Monday, Feb. 21, 1949
The Anatomy of Flavor
Pineapples get their taste partly from hydroxyvaleric acid. But they are also a mixture of other acids, esters, alcohols, and a protein-splitting enzyme (bromelin) that will eat the skin off a man's fingers if given half a chance.
In the current Engineering and Science Monthly, a Caltech flavor chemist, Hoiland-born Dr. Arie J. Haagen-Smit, tells how he vacuum-distilled 6,000 pounds of pineapples and ended up with a few grams of powerful pineapple essence. He took the essence apart bit by bit, identifying microscopic amounts of flavor-giving compounds. Then he mixed a cocktail of the chemicals he had spotted. The result was a "satisfactory reproduction" of fresh pineapple smell.

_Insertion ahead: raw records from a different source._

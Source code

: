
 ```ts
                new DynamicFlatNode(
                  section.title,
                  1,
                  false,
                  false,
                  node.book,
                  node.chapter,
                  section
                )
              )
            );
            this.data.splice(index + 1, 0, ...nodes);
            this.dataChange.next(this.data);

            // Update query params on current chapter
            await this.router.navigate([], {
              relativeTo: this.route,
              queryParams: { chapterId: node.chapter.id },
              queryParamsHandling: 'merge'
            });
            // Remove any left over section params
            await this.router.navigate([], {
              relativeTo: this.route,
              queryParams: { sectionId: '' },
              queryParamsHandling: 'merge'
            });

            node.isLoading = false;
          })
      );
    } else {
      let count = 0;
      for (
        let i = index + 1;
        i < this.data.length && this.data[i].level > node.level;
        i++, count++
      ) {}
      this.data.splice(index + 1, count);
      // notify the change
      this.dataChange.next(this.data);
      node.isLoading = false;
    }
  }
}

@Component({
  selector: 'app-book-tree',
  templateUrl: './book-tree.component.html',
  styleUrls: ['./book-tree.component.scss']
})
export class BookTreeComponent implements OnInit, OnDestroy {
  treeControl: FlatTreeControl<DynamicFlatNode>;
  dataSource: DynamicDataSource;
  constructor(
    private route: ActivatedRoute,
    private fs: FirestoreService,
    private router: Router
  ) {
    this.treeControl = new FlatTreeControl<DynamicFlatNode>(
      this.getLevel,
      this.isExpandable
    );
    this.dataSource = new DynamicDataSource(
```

Dr. Haagen-Smit did his laborious job for the Hawaiian pineapple growers, who believe that they can grow and market better pineapples if they know the chemical origin of the fruit's admired flavor. But Dr. Haagen-Smit's main interest is to find out what flavor really is.
Scientists know that the nonvolatile compounds in food are tasted; the volatile ones are both tasted and smelled. But why they taste or smell the way they do is still unknown. The chemical characteristics of a compound may have little to do with its taste. Cane sugar (sucrose) contains only carbon, oxygen and hydrogen, but it tastes much like saccharin, whose quite different molecule has nitrogen and sulphur atoms too.
Dr. Haagen-Smit believes that the shape of a compound's molecule is important in determining what it smells like. The nose, he thinks, contains "receptors" which are designed to respond to molecules of certain shapes. When one of these comes along, the receptor recognizes it by its shape, and sends a nerve message which the brain interprets as an odor.
Dr. Haagen-Smit hopes that his work may develop into a new technique of flavor preservation. When vegetables are dehydrated, for instance, many of their volatile flavoring compounds are lost. After chemists have learned what these compounds are, they may be able to devise tricks for capturing and restoring the natural flavor to dehydrated food.